Darwaza Bandh Rakho ( Keep the Door Shut) is an Indian Hindi-language comedy film directed by J. D. Chakravarthy, cinematography by Chota K. Naidu and released in 2006. The film was remade in Telugu in 2011 as Money Money, More Money, with J.D. Chakravarthy playing the lead role and in Kannada as 5 Idiots.

Synopsis
Four small-time crooks, played by Aftab Shivdasani, Chunky Pandey, Zakir Hussain and Snehal Dabi, turn towards kidnapping for some quick money. They kidnap a millionaire's daughter, played by Isha Sharvani, and they demand money (1 crore). They are forced to barge into the home of a vegetarian Gujarati family of 35. The head of the household is played by Ishrat Ali.

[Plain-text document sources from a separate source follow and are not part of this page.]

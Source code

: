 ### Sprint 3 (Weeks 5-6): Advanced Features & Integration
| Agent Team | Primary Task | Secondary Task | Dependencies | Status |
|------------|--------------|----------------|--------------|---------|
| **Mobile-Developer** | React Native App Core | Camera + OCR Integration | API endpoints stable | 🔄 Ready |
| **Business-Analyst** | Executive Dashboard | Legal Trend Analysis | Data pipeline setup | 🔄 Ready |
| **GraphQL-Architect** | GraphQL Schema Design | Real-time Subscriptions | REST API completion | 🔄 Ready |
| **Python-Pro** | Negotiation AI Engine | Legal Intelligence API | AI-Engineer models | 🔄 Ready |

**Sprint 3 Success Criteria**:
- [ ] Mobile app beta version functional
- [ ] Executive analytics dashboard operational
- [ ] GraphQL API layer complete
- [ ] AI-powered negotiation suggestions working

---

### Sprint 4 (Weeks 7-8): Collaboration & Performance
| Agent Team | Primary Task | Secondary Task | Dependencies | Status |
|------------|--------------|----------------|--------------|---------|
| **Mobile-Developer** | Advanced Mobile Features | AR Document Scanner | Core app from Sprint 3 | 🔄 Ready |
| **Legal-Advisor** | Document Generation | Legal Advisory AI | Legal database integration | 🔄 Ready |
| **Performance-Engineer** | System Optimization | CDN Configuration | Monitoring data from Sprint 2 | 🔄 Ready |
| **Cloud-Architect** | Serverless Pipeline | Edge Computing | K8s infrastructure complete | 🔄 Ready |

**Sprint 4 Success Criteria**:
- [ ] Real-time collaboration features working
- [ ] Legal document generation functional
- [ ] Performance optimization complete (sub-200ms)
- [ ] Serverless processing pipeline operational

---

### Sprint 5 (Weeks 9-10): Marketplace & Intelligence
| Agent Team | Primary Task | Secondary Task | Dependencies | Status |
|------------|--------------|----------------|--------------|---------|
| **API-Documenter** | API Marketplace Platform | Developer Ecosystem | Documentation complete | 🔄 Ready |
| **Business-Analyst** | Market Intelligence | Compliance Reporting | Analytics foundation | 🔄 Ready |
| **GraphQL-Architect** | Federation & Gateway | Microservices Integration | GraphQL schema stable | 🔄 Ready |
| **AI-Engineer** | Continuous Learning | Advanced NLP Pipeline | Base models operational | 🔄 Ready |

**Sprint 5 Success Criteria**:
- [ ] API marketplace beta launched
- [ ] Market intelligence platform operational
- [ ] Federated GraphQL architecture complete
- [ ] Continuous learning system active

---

Their stay in the house gets extended when they learn that the hostage's father has gone abroad and they have to wait until he returns. The kidnappers are forced to take more hostages to keep their identity secret and prevent the kidnapping venture from failing. Eventually other people are stuck in the house, such as: Mughale Azam (pizza guy), Gunpat Kale (police constable), Julie (Manisha Koirala, a sales girl), Sharad Shetty (guy who wants money from Kantilal shah), Munish Mehta (real estate guy). What follows is a "mad-mad comedy of errors".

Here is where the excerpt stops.